An Immediate Return to Second Left Hand Canyon. With a Truck.
As Tom and I explored the lower regions of Second Left Hand Canyon we knew that we needed to enlist our friend Terry and his truck in order to get beyond where we’d been. As luck would have it we had scheduled a hike with him the following day and so after informing him of the plan, we all headed off up canyon the very next morning. Bringing the truck turned out to be a very smart idea: the rough dirt and rock road soon became muddy with snow melt and then became flecked with patches of snow itself. Some areas too had been washed out, all of which was above my car’s paygrade.
Driving up the canyon we traveled through healthy dense pine and fir forest and more of the sandstone hoodoos and conglomerates we’d seen below. It was quite beautiful and Terry was scoping out potential camping places while he was driving. As we climbed in altitude and snow became more prevalent we all decided to stop and find a place to hike, wherein a very steep sandstone hill appeared to our left which I immediately decided we should climb. Difficult footing and a stupid amount of slope contributed to a very hard scramble; the descent (after we reached the point in which the rock was no longer going to support our attempts to scale it) involved lots of sliding and some ungraceful, if not slightly dangerous, maneuvering. All was not in vain however because in addition to the fantastic vistas from up there, Tom had spotted a really lovely looking side canyon.

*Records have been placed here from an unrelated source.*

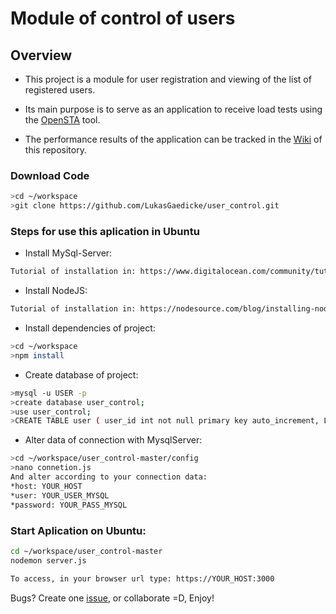 # Module of control of users #


## Overview ##

* This project is a module for user registration and viewing of the list of registered users.

* Its main purpose is to serve as an application to receive load tests using the [OpenSTA](http://opensta.org/) tool.

* The performance results of the application can be tracked in the [Wiki](https://github.com/LukasGaedicke/user_control/wiki) of this repository.

### Download Code ###

```bash
>cd ~/workspace
>git clone https://github.com/LukasGaedicke/user_control.git
```

### Steps for use this aplication in Ubuntu ###

* Install MySql-Server:
```bash
Tutorial of installation in: https://www.digitalocean.com/community/tutorials/how-to-install-mysql-on-ubuntu-16-04
```

* Install NodeJS:
```bash
Tutorial of installation in: https://nodesource.com/blog/installing-node-js-tutorial-ubuntu/
```

* Install dependencies of project:
```bash
>cd ~/workspace
>npm install 
```

* Create database of project:
```bash
>mysql -u USER -p
>create database user_control;
>use user_control;
>CREATE TABLE user ( user_id int not null primary key auto_increment, LastName varchar(255), FirstName varchar(255), Address varchar(255), City varchar(255) );
```
* Alter data of connection with MysqlServer: 
```bash
>cd ~/workspace/user_control-master/config
>nano connetion.js
And alter according to your connection data:
*host: YOUR_HOST
*user: YOUR_USER_MYSQL
*password: YOUR_PASS_MYSQL
```

### Start Aplication on Ubuntu: ###
```bash
cd ~/workspace/user_control-master
nodemon server.js

To access, in your browser url type: https://YOUR_HOST:3000 
```

Bugs? Create one [issue](https://github.com/LukasGaedicke/user_control/issues), or collaborate =D, Enjoy! 

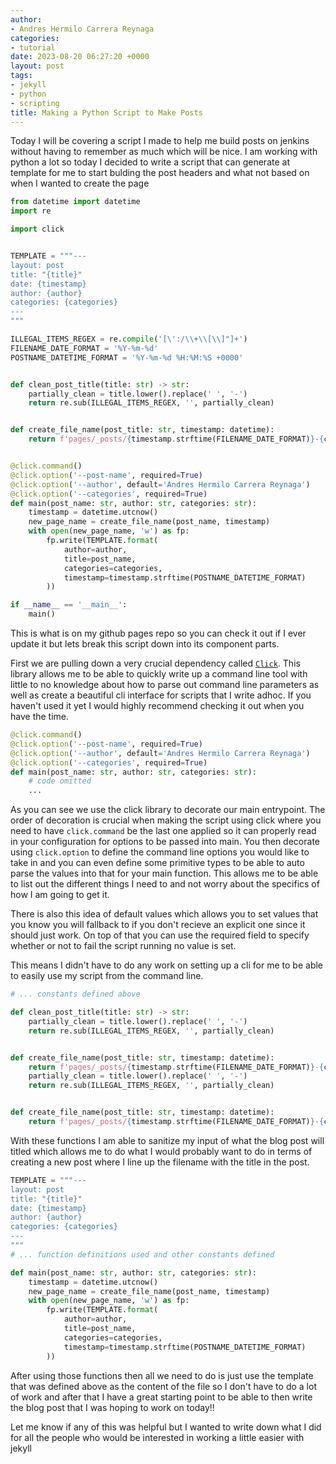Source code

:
 ```yaml
---
author:
- Andres Hermilo Carrera Reynaga
categories:
- tutorial
date: 2023-08-20 06:27:20 +0000
layout: post
tags:
- jekyll
- python
- scripting
title: Making a Python Script to Make Posts
---
```


Today I will be covering a script I made to help me build posts on jenkins without having to remember as much which will be nice. I am working with python a lot so today I decided to write a script that can generate at template for me to start bulding the post headers and what not based on when I wanted to create the page

``` python
from datetime import datetime
import re

import click


TEMPLATE = """---
layout: post
title: "{title}"
date: {timestamp}
author: {author}
categories: {categories}
---
"""

ILLEGAL_ITEMS_REGEX = re.compile('[\':/\\+\\[\\]"]+')
FILENAME_DATE_FORMAT = '%Y-%m-%d'
POSTNAME_DATETIME_FORMAT = '%Y-%m-%d %H:%M:%S +0000'


def clean_post_title(title: str) -> str: 
    partially_clean = title.lower().replace(' ', '-')
    return re.sub(ILLEGAL_ITEMS_REGEX, '', partially_clean)


def create_file_name(post_title: str, timestamp: datetime):
    return f'pages/_posts/{timestamp.strftime(FILENAME_DATE_FORMAT)}-{clean_post_title(post_title)}.markdown'


@click.command()
@click.option('--post-name', required=True)
@click.option('--author', default='Andres Hermilo Carrera Reynaga')
@click.option('--categories', required=True)
def main(post_name: str, author: str, categories: str):
    timestamp = datetime.utcnow()
    new_page_name = create_file_name(post_name, timestamp)
    with open(new_page_name, 'w') as fp:
        fp.write(TEMPLATE.format(
            author=author,
            title=post_name,
            categories=categories,
            timestamp=timestamp.strftime(POSTNAME_DATETIME_FORMAT)
        ))

if __name__ == '__main__':
    main()
```

This is what is on my github pages repo so you can check it out if I ever update it but lets break this script down into its component parts.

First we are pulling down a very crucial dependency called [`Click`](https://click.palletsprojects.com/en/8.1.x/). This library allows me to be able to quickly write up a command line tool with little to no knowledge about how to parse out command line parameters as well as create a beautiful cli interface for scripts that I write adhoc. If you haven't used it yet I would highly recommend checking it out when you have the time.

```python
@click.command()
@click.option('--post-name', required=True)
@click.option('--author', default='Andres Hermilo Carrera Reynaga')
@click.option('--categories', required=True)
def main(post_name: str, author: str, categories: str):
    # code omitted
    ...
```

As you can see we use the click library to decorate our main entrypoint. The order of decoration is crucial when making the script using click where you need to have `click.command` be the last one applied so it can properly read in your configuration for options to be passed into main. You then decorate using `click.option` to define the command line options you would like to take in and you can even define some primitive types to be able to auto parse the values into that for your main function. This allows me to be able to list out the different things I need to and not worry about the specifics of how I am going to get it.

There is also this idea of default values which allows you to set values that you know you will fallback to if you don't recieve an explicit one since it should just work. On top of that you can use the required field to specify whether or not to fail the script running no value is set. 

This means I didn't have to do any work on setting up a cli for me to be able to easily use my script from the command line.

```python
# ... constants defined above

def clean_post_title(title: str) -> str: 
    partially_clean = title.lower().replace(' ', '-')
    return re.sub(ILLEGAL_ITEMS_REGEX, '', partially_clean)


def create_file_name(post_title: str, timestamp: datetime):
    return f'pages/_posts/{timestamp.strftime(FILENAME_DATE_FORMAT)}-{clean_post_title(post_title)}.markdown'def clean_post_title(title: str) -> str: 
    partially_clean = title.lower().replace(' ', '-')
    return re.sub(ILLEGAL_ITEMS_REGEX, '', partially_clean)


def create_file_name(post_title: str, timestamp: datetime):
    return f'pages/_posts/{timestamp.strftime(FILENAME_DATE_FORMAT)}-{clean_post_title(post_title)}.markdown'
```

With these functions I am able to sanitize my input of what the blog post will titled which allows me to do what I would probably want to do in terms of creating a new post where I line up the filename with the title in the post.

```python
TEMPLATE = """---
layout: post
title: "{title}"
date: {timestamp}
author: {author}
categories: {categories}
---
"""
# ... function definitions used and other constants defined

def main(post_name: str, author: str, categories: str):
    timestamp = datetime.utcnow()
    new_page_name = create_file_name(post_name, timestamp)
    with open(new_page_name, 'w') as fp:
        fp.write(TEMPLATE.format(
            author=author,
            title=post_name,
            categories=categories,
            timestamp=timestamp.strftime(POSTNAME_DATETIME_FORMAT)
        ))
```

After using those functions then all we need to do is just use the template that was defined above as the content of the file so I don't have to do a lot of work and after that I have a great starting point to be able to then write the blog post that I was hoping to work on today!! 

Let me know if any of this was helpful but I wanted to write down what I did for all the people who would be interested in working a little easier with jekyll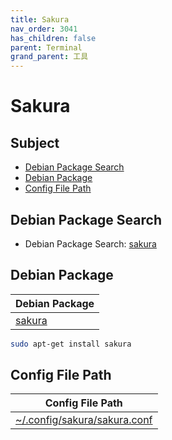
 ```yaml
---
title: Sakura
nav_order: 3041
has_children: false
parent: Terminal
grand_parent: 工具
---
```



# Sakura


## Subject

* [Debian Package Search](#debian-package-search)
* [Debian Package](#debian-package)
* [Config File Path](#config-file-path)


## Debian Package Search

* Debian Package Search: [sakura](https://packages.debian.org/search?searchon=names&keywords=sakura)


## Debian Package

| Debian Package |
| --- |
| [sakura](https://packages.debian.org/stable/sakura) |

``` sh
sudo apt-get install sakura
```


## Config File Path

| Config File Path |
| --- |
| [~/.config/sakura/sakura.conf](https://github.com/samwhelp/debian-adjustment/blob/main/prototype/tool/konsole/asset/overlay/etc/skel/.config/sakura/sakura.conf) |
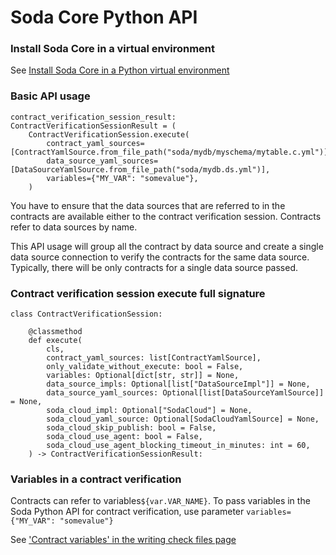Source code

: # Soda Core Python API

### Install Soda Core in a virtual environment

See [Install Soda Core in a Python virtual environment](./install.md)

### Basic API usage

```
contract_verification_session_result: ContractVerificationSessionResult = (
    ContractVerificationSession.execute(
        contract_yaml_sources=[ContractYamlSource.from_file_path("soda/mydb/myschema/mytable.c.yml")],
        data_source_yaml_sources=[DataSourceYamlSource.from_file_path("soda/mydb.ds.yml")],
        variables={"MY_VAR": "somevalue"},
    )
```

You have to ensure that the data sources that are referred to in the contracts are available either to the
contract verification session. Contracts refer to data sources by name.

This API usage will group all the contract by data source and create a single data source connection to verify
the contracts for the same data source. Typically, there will be only contracts for a single data source passed.

### Contract verification session execute full signature

```
class ContractVerificationSession:

    @classmethod
    def execute(
        cls,
        contract_yaml_sources: list[ContractYamlSource],
        only_validate_without_execute: bool = False,
        variables: Optional[dict[str, str]] = None,
        data_source_impls: Optional[list["DataSourceImpl"]] = None,
        data_source_yaml_sources: Optional[list[DataSourceYamlSource]] = None,
        soda_cloud_impl: Optional["SodaCloud"] = None,
        soda_cloud_yaml_source: Optional[SodaCloudYamlSource] = None,
        soda_cloud_skip_publish: bool = False,
        soda_cloud_use_agent: bool = False,
        soda_cloud_use_agent_blocking_timeout_in_minutes: int = 60,
    ) -> ContractVerificationSessionResult:
```

### Variables in a contract verification

Contracts can refer to variables`${var.VAR_NAME}`.  To pass variables in the Soda Python API for
contract verification, use parameter `variables={"MY_VAR": "somevalue"}`

See ['Contract variables' in the writing check files page](writing_check_files.md#contract-variables)

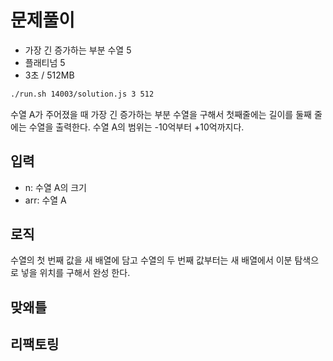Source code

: # 문제풀이

- 가장 긴 증가하는 부분 수열 5
- 플래티넘 5
- 3초 / 512MB

```bash
./run.sh 14003/solution.js 3 512
```

수열 A가 주어졌을 때 가장 긴 증가하는 부분 수열을 구해서 첫째줄에는 길이를 둘째 줄에는 수열을 출력한다. 수열 A의 범위는 -10억부터 +10억까지다.

## 입력

- n: 수열 A의 크기
- arr: 수열 A

## 로직

수열의 첫 번째 값을 새 배열에 담고 수열의 두 번째 값부터는 새 배열에서 이분 탐색으로 넣을 위치를 구해서 완성 한다.

## 맞왜틀

## 리팩토링
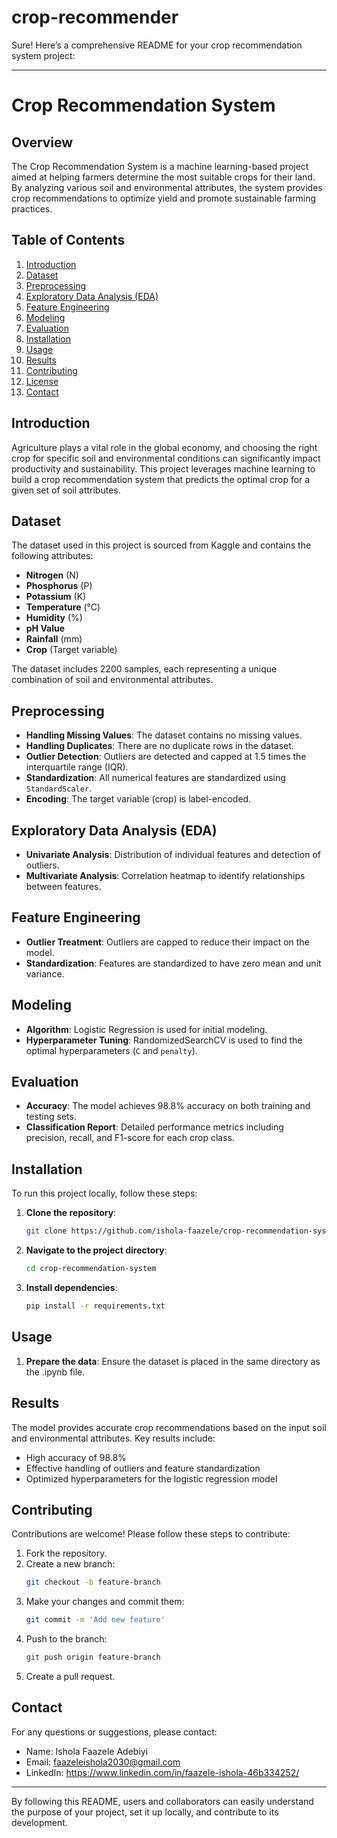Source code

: # crop-recommender
Sure! Here’s a comprehensive README for your crop recommendation system project:

---

# Crop Recommendation System

## Overview

The Crop Recommendation System is a machine learning-based project aimed at helping farmers determine the most suitable crops for their land. By analyzing various soil and environmental attributes, the system provides crop recommendations to optimize yield and promote sustainable farming practices.

## Table of Contents

1. [Introduction](#introduction)
2. [Dataset](#dataset)
3. [Preprocessing](#preprocessing)
4. [Exploratory Data Analysis (EDA)](#exploratory-data-analysis-eda)
5. [Feature Engineering](#feature-engineering)
6. [Modeling](#modeling)
7. [Evaluation](#evaluation)
8. [Installation](#installation)
9. [Usage](#usage)
10. [Results](#results)
11. [Contributing](#contributing)
12. [License](#license)
13. [Contact](#contact)

## Introduction

Agriculture plays a vital role in the global economy, and choosing the right crop for specific soil and environmental conditions can significantly impact productivity and sustainability. This project leverages machine learning to build a crop recommendation system that predicts the optimal crop for a given set of soil attributes.

## Dataset

The dataset used in this project is sourced from Kaggle and contains the following attributes:
- **Nitrogen** (N)
- **Phosphorus** (P)
- **Potassium** (K)
- **Temperature** (°C)
- **Humidity** (%)
- **pH Value**
- **Rainfall** (mm)
- **Crop** (Target variable)

The dataset includes 2200 samples, each representing a unique combination of soil and environmental attributes.

## Preprocessing

- **Handling Missing Values**: The dataset contains no missing values.
- **Handling Duplicates**: There are no duplicate rows in the dataset.
- **Outlier Detection**: Outliers are detected and capped at 1.5 times the interquartile range (IQR).
- **Standardization**: All numerical features are standardized using `StandardScaler`.
- **Encoding**: The target variable (crop) is label-encoded.

## Exploratory Data Analysis (EDA)

- **Univariate Analysis**: Distribution of individual features and detection of outliers.
- **Multivariate Analysis**: Correlation heatmap to identify relationships between features.

## Feature Engineering

- **Outlier Treatment**: Outliers are capped to reduce their impact on the model.
- **Standardization**: Features are standardized to have zero mean and unit variance.

## Modeling

- **Algorithm**: Logistic Regression is used for initial modeling.
- **Hyperparameter Tuning**: RandomizedSearchCV is used to find the optimal hyperparameters (`C` and `penalty`).

## Evaluation

- **Accuracy**: The model achieves 98.8% accuracy on both training and testing sets.
- **Classification Report**: Detailed performance metrics including precision, recall, and F1-score for each crop class.

## Installation

To run this project locally, follow these steps:

1. **Clone the repository**:
   ```bash
   git clone https://github.com/ishola-faazele/crop-recommendation-system.git
   ```
2. **Navigate to the project directory**:
   ```bash
   cd crop-recommendation-system
   ```
3. **Install dependencies**:
   ```bash
   pip install -r requirements.txt
   ```

## Usage

1. **Prepare the data**: Ensure the dataset is placed in the same directory as the .ipynb file.

## Results

The model provides accurate crop recommendations based on the input soil and environmental attributes. Key results include:
- High accuracy of 98.8%
- Effective handling of outliers and feature standardization
- Optimized hyperparameters for the logistic regression model

## Contributing

Contributions are welcome! Please follow these steps to contribute:

1. Fork the repository.
2. Create a new branch:
   ```bash
   git checkout -b feature-branch
   ```
3. Make your changes and commit them:
   ```bash
   git commit -m 'Add new feature'
   ```
4. Push to the branch:
   ```bash
   git push origin feature-branch
   ```
5. Create a pull request.

## Contact

For any questions or suggestions, please contact:

- Name: Ishola Faazele Adebiyi
- Email: faazeleishola2030@gmail.com
- LinkedIn: https://www.linkedin.com/in/faazele-ishola-46b334252/

---

By following this README, users and collaborators can easily understand the purpose of your project, set it up locally, and contribute to its development.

This turned out to be incredibly fortunate because as we walked up this side canyon we realized it was very possibly the most beautiful one we’d ever been in. Similar to the landscape of Red Canyon, the vivid orange sandstone hoodoos provided stark contrast to the rich deep greens of the fir and spruce. As we picked our way upstream the geology became even more dramatic and the trees taller, clear water cascaded over boulders and ledges, and bright white snow pockets offset the saturated palette. It was superb.
The canyon split at about a mile and we first turned east, continuing our way up the mesa. This canyon split again numerous times, often dead ending in dry falls, but I scurried ahead through one split for another half mile after we’d been walking up the east fork for an hour and noted that this one at least continued on. At this point however we’d been exploring for over 3 hours and hadn’t even entered the west canyon at the original split so we agreed to backtrack and the continue on up that fork. None of these canyons were anything less than spectacular, but this one was probably the most photogenic in addition to having a tiny waterfall running through a hollow log. Unfortunately my photo of the stream running through the log is uninspired at best. I took a video, but I can’t upload those to the blog.
This west fork ended abruptly a mile from the split in a waterfall and thick snowpack which ended our exploration and caused us to retrace our steps down canyon. It was such an overwhelmingly beautiful hike that none of us wanted it to end but it turned out to be a good stopping point time-wise. And though we’d probably only covered 6 or 7 miles, there was a fair amount of scrambling involved at many points and so we felt as though we’d earned our beer. Speaking of scrambling, the opportunity to climb up slickrock and sandstone is something I really, really enjoy and so in addition to this being an stunningly gorgeous hike, it had been a really fun one. It was pretty much the perfect day, a fact that I couldn’t help but be aware of, even before we even reached our turnaround.